The Pythia was established as a high priest cult around the 8th century BC (although some sources suggest they may be present in some form as early as 1400 BC), and continued to be consulted for important political and religious decisions until the 4th century AD.
The Pythian is one of the best-documented religious institutions of the classical Greeks, with the high priestess serving as an oracle, uttering prophecies under divine possession by Apollo from a sanctuary.
The oracle sanctuary was a large rectangular shaped compound, with a sacred way lined with monuments that led to the Temple of Apollo housing the Delphic oracle chamber.
According to legend, the Pythia delivered their prophecies whilst intoxicated by vapours (caused by the decomposing body of Python – a “drako” serpent or a dragon slain by Apollo) that rose from a chasm, speaking in an obscure tongue that was interpreted into a dactylic hexameter or rhythmic scheme of poetry.
There are various stories as to the origins of the Delphi and the Pythia. In mythological script from the classical period of Ancient Greece, the sanctuary of Delphi was chosen by Zeus when he sent two eagles to find the centre of “Grandmother Earth” or Gaia, marked by a stone called the omphalos (navel), which was later housed in the Temple of Apollo.
Another early account in the Homeric Hymn to Delphic Apollo describes how Apollo chose the early priests from a ship carrying Cretans from Minos (city of Knossos). Apollo revealed himself as a dolphin and bade the Cretans to follow him to the “place where you will have rich offerings”.
The Delphic oracle was at its peak during the late 6th century BC, being consulted on affairs of state, with the fame of the oracle spreading to the far reaches of the Greek-speaking world. The site also became the location of the Pythian Games, one of the four Panhellenic Games and precursors of the Modern Olympics.

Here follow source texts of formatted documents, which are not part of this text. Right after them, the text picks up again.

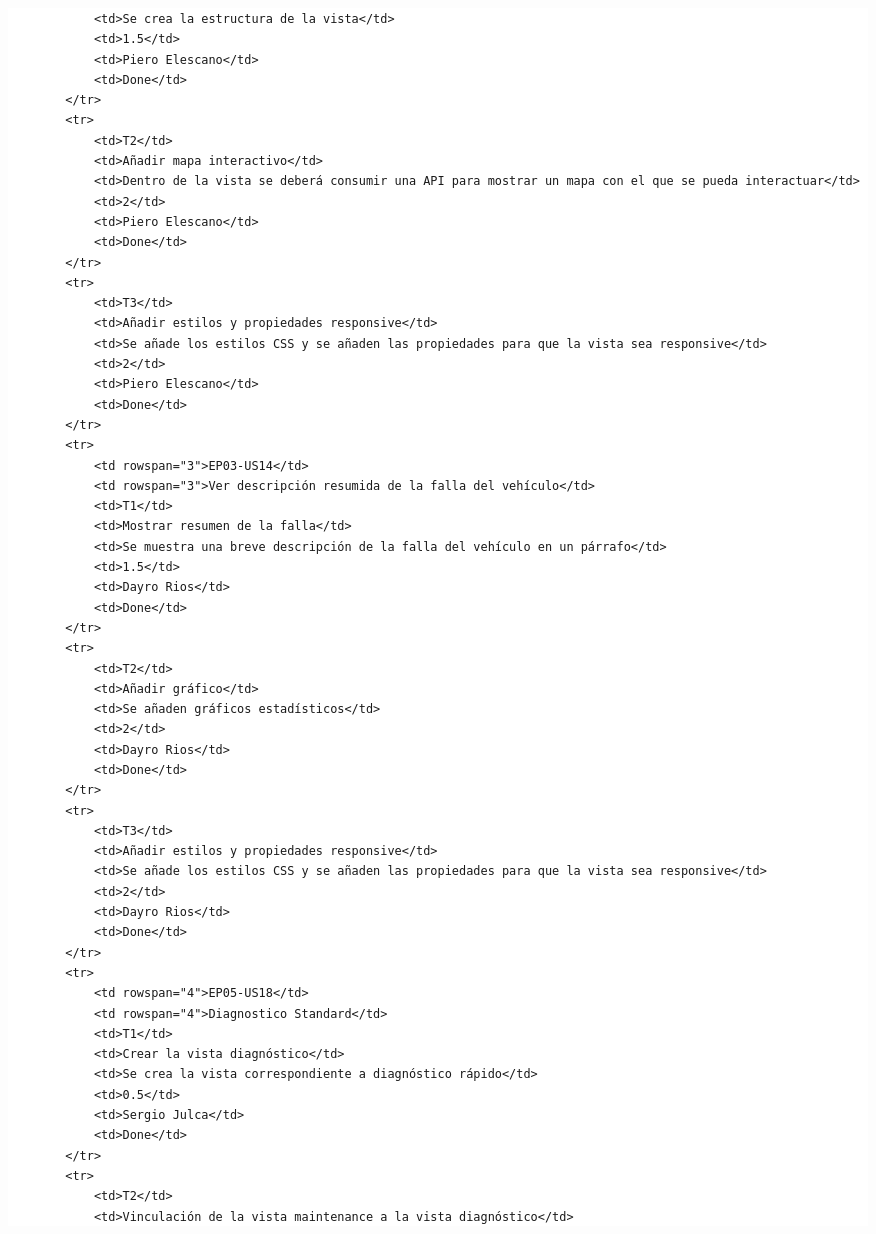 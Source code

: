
 ```
			<td>Se crea la estructura de la vista</td>
			<td>1.5</td>
			<td>Piero Elescano</td>
			<td>Done</td>
		</tr>
		<tr>
			<td>T2</td>
			<td>Añadir mapa interactivo</td>
			<td>Dentro de la vista se deberá consumir una API para mostrar un mapa con el que se pueda interactuar</td>
			<td>2</td>
			<td>Piero Elescano</td>
			<td>Done</td>
		</tr>
		<tr>
			<td>T3</td>
			<td>Añadir estilos y propiedades responsive</td>
			<td>Se añade los estilos CSS y se añaden las propiedades para que la vista sea responsive</td>
			<td>2</td>
			<td>Piero Elescano</td>
			<td>Done</td>
		</tr>
		<tr>
			<td rowspan="3">EP03-US14</td>
			<td rowspan="3">Ver descripción resumida de la falla del vehículo</td>
			<td>T1</td>
			<td>Mostrar resumen de la falla</td>
			<td>Se muestra una breve descripción de la falla del vehículo en un párrafo</td>
			<td>1.5</td>
			<td>Dayro Rios</td>
			<td>Done</td>
		</tr>
		<tr>
			<td>T2</td>
			<td>Añadir gráfico</td>
			<td>Se añaden gráficos estadísticos</td>
			<td>2</td>
			<td>Dayro Rios</td>
			<td>Done</td>
		</tr>
		<tr>
			<td>T3</td>
			<td>Añadir estilos y propiedades responsive</td>
			<td>Se añade los estilos CSS y se añaden las propiedades para que la vista sea responsive</td>
			<td>2</td>
			<td>Dayro Rios</td>
			<td>Done</td>
		</tr>
		<tr>
			<td rowspan="4">EP05-US18</td>
			<td rowspan="4">Diagnostico Standard</td>
			<td>T1</td>
			<td>Crear la vista diagnóstico</td>
			<td>Se crea la vista correspondiente a diagnóstico rápido</td>
			<td>0.5</td>
			<td>Sergio Julca</td>
			<td>Done</td>
		</tr>
		<tr>
			<td>T2</td>
			<td>Vinculación de la vista maintenance a la vista diagnóstico</td>
```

The oracle was also known to the emerging Roman state, with the last King of Rome, Lucius Tarquinius Superbus sending a delegation to consult the oracle after witnessing a snake near his palace.
Delphi’s prestige began to decline after the Romans captured the sanctuary in the 2nd century BC (although subsequent Roman Emperors contributed towards to the restoration of the site centuries later).
With the spread of Christianity as the dominant faith across the Roman Empire, the old pagan stronghold fell into decay, and it was permanently closed by decree of Emperor Theodosius around AD 385.